China’s unbalanced tax system: Local governments keep 50 percent of taxes collected but are responsible for about 80 percent of local expenditure, putting them under pressure to find additional funding sources, according to Xun Wu, an MIT researcher.

The scourge of moral hazard: The Chinese government’s obsession with stability and its control-heavy economic policy approach has created a moral hazard culture, where local officials issue debt believing the central government will step in if anything goes wrong.

Target-chasing government officials: Local people have to meet centrally determined economic growth targets and often resort to debt-funded vanity investment projects to attract attention to themselves and secure promotions. While this may make for good growth numbers, it doesn’t necessarily translate into wise investments, with a string of image or “face” projects cropping up, such as government buildings at a rural community being modeled on the Kremlin or puffer fish shaped towers costing $11.4 million in Jiangsu province.

Infrastructure outlays: Building roads, airports, and subways is a favorite form of legacy project for local officials and an excellent way of channeling government money into state-owned enterprise coffers. Though China needs new infrastructure, many projects fail to generate the necessary returns to repay debt funding because of poor design or project choice, according to research by Oxford University researchers Atif Ansar, Bent Flyvbjerg, Alexander Budzier, and Daniel Lunn.

Illegal debt-raising: A recent study by China’s National Audit Office found that not only had total local government debt risen 87 percent since 2013 but local officials in 16 provinces had raised a total of RMB 53.719 billion ($7.84 billion) illegally through tactics such as using forged or unenforceable land deeds as collateral.

These five factors have been playing out for years, but it seems that the Chinese government has recently taken a harder line to reduce leverage in the economy by introducing new forms of oversight by central government departments, banning local governments from guaranteeing debt issues, and enforcing caps on total debt raises.

These tighter government controls, plus investor concern at the sheer size of the outstanding debt outstanding, are pushing up interest rates, with coupon rates on local government financing vehicle (LGFV) debt rising by as much as 200 basis points since late 2016. One issue by a LGFV sold at 7.8 percent, the highest rate since December 2015, according to Financial Times research.

This is raising the possibility of an impending default with Moody’s and Lianhe – two of the largest agencies offering ratings on local government debt – expecting defaults to emerge over the coming months.

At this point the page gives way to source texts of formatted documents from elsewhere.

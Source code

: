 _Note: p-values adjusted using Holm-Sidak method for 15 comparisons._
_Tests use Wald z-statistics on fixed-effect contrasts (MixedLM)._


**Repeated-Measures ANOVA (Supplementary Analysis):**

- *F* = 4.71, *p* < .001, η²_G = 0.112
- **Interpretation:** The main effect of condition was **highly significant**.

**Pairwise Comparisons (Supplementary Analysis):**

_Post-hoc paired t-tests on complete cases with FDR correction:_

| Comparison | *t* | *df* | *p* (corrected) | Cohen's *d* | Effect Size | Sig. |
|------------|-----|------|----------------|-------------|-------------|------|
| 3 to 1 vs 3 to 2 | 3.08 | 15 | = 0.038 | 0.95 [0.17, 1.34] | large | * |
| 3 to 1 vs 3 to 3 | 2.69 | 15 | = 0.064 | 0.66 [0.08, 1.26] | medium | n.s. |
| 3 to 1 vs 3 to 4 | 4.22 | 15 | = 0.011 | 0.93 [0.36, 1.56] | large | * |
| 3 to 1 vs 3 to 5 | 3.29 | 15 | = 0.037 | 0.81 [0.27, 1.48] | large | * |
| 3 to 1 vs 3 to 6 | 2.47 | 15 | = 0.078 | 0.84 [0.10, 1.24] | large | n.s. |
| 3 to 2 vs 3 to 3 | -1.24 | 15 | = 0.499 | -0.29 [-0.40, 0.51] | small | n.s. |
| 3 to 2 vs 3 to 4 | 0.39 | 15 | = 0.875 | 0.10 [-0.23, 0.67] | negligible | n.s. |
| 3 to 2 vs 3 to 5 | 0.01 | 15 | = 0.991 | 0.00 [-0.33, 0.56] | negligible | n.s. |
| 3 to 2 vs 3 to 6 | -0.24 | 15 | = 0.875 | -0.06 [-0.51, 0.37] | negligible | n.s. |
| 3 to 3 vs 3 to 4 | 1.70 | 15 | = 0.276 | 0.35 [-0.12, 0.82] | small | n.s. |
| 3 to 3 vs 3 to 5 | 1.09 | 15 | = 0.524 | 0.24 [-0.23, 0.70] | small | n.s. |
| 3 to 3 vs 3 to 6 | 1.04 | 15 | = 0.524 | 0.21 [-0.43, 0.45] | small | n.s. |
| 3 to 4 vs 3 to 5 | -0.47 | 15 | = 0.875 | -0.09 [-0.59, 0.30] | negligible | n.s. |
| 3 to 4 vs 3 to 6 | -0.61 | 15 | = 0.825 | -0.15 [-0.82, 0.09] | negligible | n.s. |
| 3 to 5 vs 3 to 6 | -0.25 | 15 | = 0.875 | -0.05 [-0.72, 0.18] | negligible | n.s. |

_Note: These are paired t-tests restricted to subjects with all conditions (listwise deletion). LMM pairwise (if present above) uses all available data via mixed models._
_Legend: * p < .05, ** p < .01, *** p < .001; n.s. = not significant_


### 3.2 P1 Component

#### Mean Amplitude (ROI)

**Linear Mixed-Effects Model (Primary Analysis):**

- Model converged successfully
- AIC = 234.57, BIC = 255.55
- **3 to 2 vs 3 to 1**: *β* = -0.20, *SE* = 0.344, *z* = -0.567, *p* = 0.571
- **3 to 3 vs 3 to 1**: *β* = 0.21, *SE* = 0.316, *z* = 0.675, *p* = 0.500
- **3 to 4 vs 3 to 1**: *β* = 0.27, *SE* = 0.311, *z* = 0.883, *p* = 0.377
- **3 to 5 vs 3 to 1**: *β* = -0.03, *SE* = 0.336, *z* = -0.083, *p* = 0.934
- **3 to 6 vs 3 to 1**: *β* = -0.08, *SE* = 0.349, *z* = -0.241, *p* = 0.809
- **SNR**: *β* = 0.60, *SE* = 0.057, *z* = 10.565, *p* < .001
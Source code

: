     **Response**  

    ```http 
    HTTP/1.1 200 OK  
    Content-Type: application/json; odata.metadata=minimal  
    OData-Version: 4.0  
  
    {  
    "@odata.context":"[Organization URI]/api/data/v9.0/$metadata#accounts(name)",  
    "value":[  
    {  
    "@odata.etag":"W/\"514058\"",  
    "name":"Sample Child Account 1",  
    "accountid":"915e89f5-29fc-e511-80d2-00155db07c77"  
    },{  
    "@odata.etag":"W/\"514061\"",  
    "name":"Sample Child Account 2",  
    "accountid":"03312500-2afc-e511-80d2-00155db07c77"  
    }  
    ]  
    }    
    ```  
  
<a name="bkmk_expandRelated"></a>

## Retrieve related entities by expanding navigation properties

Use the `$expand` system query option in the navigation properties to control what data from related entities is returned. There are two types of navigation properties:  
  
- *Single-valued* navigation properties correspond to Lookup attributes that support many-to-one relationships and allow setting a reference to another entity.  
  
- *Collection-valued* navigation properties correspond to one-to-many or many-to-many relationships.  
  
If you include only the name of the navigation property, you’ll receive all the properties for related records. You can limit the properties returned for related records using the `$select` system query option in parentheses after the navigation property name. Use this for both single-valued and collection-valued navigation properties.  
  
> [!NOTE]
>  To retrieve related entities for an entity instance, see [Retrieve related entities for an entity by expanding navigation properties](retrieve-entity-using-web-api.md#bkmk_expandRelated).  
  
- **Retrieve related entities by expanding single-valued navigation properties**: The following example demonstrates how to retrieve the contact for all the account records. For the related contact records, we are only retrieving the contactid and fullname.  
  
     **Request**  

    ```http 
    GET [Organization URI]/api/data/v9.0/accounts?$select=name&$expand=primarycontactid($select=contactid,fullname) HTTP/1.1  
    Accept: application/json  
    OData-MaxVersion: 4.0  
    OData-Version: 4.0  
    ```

But a full-scale, national default is highly unlikely. It would cause chaos in China’s banking system because many of China’s main banks have been buying up huge volumes of local debt during the past year, and it would choke off investment in the economy just at a time when the Chinese government is looking to local governments to support the economy and pursue its urbanization agenda.

However, a limited default may play a useful function in the lead-up to the Chinese government’s 19th Party Congress by exposing and punishing poor management by local officials. That would provide Xi Jinping a means to further tighten his grip as he begins another five years in charge.

But looking at the bigger picture, the scale of the debt problem plus the Chinese government’s steps to discipline debt raising and push deleveraging will put pressure on local governments, just at a time when they are providing solid momentum for the economy.

Locally administered infrastructure project spending has helped drive a rebound in infrastructure spending — up 21.1 percent in H1 2017 — that has supported the economy so far this year. The crackdown in funding, plus the impact of ongoing tight monetary policy, will likely weigh on growth in H2 2017.

That’s why Mizuho Chief Economist Shen Jian Guang is forecasting a slowdown in growth to 6.6 percent -6.7 percent year-on-year in H2 2017, compared with 6.9 percent in H1 2017, due to the impact of a continued, tight monetary policy. I’ll be looking at how China’s government enforces its new debt rules and their impact on the economy in future posts.